## INFORMATION SHOWN
[Start of Attachment]

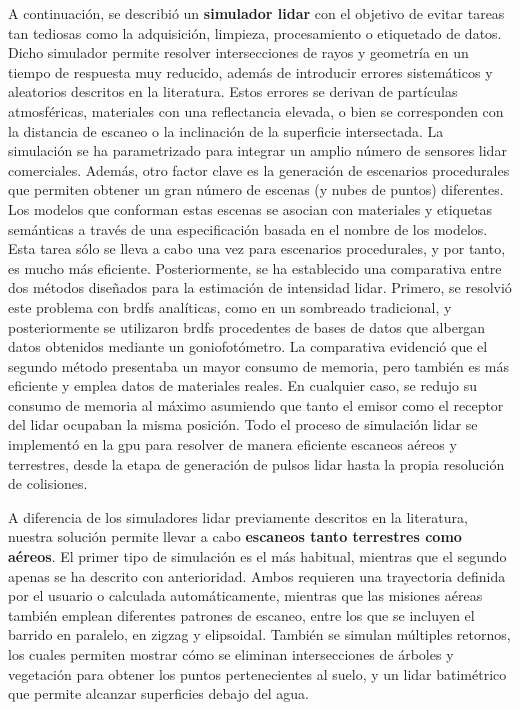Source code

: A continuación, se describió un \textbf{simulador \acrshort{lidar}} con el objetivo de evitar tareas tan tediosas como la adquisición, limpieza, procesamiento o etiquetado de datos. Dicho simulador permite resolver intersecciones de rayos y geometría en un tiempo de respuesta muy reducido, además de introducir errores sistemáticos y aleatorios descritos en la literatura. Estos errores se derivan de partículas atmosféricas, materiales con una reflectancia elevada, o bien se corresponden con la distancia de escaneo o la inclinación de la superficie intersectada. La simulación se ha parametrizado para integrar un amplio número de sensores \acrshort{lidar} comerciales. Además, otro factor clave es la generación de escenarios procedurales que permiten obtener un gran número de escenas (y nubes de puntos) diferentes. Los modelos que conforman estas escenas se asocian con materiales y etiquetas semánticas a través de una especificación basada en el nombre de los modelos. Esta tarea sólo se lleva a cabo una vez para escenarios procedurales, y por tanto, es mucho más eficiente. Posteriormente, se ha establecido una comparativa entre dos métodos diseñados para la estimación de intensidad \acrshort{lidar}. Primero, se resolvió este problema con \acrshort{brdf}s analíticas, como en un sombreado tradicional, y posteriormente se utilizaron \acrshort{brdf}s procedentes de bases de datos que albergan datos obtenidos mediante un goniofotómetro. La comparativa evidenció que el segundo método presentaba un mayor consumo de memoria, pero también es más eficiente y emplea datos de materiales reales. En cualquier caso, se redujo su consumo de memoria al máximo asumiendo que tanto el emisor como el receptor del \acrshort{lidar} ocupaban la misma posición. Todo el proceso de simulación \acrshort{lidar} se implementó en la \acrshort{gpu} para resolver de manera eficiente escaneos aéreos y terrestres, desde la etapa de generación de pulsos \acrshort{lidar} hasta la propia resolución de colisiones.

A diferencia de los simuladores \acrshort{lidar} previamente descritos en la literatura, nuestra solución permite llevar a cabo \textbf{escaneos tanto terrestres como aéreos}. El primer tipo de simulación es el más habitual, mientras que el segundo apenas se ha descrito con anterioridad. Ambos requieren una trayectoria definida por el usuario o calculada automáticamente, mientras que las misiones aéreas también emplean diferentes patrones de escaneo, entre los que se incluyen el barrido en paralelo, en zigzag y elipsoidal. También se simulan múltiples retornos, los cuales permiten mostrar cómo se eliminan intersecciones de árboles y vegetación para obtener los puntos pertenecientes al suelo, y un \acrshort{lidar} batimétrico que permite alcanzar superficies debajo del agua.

[End of Attachment]
[Start of Attachment]

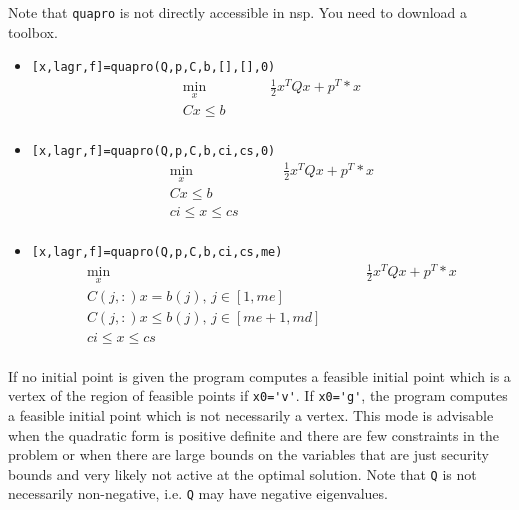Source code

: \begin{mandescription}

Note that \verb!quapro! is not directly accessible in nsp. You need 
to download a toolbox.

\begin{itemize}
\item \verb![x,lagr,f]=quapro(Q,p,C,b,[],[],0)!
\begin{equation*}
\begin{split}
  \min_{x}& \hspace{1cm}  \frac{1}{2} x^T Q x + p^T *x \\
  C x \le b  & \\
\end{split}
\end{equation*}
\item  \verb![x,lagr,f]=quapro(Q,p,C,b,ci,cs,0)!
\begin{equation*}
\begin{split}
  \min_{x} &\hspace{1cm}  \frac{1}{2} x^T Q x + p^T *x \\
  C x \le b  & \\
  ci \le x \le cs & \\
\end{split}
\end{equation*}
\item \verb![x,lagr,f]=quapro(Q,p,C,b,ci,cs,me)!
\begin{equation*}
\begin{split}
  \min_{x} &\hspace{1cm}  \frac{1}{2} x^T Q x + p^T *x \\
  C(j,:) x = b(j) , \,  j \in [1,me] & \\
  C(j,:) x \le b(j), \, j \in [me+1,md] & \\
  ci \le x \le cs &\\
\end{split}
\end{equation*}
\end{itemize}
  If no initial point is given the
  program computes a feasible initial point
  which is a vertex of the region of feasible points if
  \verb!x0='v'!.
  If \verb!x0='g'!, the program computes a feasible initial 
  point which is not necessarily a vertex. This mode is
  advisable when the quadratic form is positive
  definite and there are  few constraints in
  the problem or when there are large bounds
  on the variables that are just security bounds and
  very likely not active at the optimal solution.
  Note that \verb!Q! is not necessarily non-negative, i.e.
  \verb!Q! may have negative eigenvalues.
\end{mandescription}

[End of Attachment]

## YOUR INSTRUCTIONS
Lines above that contain the string "vertex" make up the answer.

## WRITTEN RESPONSE
  which is a vertex of the region of feasible points if
  point which is not necessarily a vertex. This mode is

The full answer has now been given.